• _What is needed_:
Look through the data below for the line with "These objects are" and the line with "When building a", then output those two and all lines in between, exactly as written.

++++ Input for this task ++++

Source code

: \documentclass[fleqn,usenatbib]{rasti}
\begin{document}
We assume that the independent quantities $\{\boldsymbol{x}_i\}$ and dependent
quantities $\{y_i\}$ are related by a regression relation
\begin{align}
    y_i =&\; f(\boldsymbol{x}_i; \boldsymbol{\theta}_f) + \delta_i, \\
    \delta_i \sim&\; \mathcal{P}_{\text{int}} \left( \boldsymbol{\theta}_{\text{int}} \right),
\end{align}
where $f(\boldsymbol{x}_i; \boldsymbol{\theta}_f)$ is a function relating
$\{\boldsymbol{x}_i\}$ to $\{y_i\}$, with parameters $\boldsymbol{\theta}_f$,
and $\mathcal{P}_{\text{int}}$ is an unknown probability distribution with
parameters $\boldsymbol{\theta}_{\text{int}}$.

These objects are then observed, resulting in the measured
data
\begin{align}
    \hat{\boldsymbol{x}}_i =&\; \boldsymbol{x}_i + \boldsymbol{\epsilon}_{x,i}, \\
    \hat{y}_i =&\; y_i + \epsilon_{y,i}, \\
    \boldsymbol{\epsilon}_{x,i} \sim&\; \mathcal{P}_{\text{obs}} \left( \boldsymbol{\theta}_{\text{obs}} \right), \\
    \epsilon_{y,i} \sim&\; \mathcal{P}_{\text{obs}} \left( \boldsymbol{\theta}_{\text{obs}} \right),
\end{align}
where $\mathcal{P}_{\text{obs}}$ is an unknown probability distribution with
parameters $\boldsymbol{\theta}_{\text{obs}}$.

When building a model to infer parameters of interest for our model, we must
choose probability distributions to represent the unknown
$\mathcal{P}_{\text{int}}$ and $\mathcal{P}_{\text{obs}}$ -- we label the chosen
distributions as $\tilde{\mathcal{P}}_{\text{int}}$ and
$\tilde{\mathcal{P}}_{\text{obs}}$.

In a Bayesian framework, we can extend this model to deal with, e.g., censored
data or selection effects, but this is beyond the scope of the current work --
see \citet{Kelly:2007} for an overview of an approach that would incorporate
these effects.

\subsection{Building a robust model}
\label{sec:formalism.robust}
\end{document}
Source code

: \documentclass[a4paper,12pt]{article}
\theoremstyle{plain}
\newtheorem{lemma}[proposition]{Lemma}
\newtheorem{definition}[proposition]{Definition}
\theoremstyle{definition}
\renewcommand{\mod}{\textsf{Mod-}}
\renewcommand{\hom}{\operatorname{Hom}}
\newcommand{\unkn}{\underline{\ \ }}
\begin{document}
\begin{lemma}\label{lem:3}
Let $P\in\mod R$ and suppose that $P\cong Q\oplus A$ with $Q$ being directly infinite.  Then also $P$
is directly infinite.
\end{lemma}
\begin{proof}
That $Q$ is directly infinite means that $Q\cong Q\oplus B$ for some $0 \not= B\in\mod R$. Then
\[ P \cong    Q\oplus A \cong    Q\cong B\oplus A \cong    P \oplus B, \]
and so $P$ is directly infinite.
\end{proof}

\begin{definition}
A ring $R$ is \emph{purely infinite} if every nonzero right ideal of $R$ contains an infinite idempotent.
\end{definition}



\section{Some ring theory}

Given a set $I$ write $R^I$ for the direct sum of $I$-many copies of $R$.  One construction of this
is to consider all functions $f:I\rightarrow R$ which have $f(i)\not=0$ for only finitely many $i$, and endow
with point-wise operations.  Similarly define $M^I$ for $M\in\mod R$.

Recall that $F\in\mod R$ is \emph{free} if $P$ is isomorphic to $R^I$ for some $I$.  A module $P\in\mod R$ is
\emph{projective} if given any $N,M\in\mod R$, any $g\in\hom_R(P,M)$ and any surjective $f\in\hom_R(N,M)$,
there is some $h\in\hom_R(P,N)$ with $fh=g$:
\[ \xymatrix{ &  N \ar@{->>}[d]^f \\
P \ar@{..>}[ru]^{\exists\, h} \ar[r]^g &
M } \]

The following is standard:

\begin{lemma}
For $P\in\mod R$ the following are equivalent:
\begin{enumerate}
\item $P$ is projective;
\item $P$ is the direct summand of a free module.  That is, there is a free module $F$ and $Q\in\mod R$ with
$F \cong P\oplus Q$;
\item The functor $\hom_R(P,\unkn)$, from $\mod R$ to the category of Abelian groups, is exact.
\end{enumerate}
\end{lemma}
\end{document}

++++

• _Exercise output_:
These objects are then observed, resulting in the measured
data
\begin{align}
    \hat{\boldsymbol{x}}_i =&\; \boldsymbol{x}_i + \boldsymbol{\epsilon}_{x,i}, \\
    \hat{y}_i =&\; y_i + \epsilon_{y,i}, \\
    \boldsymbol{\epsilon}_{x,i} \sim&\; \mathcal{P}_{\text{obs}} \left( \boldsymbol{\theta}_{\text{obs}} \right), \\
    \epsilon_{y,i} \sim&\; \mathcal{P}_{\text{obs}} \left( \boldsymbol{\theta}_{\text{obs}} \right),
\end{align}
where $\mathcal{P}_{\text{obs}}$ is an unknown probability distribution with
parameters $\boldsymbol{\theta}_{\text{obs}}$.

When building a model to infer parameters of interest for our model, we must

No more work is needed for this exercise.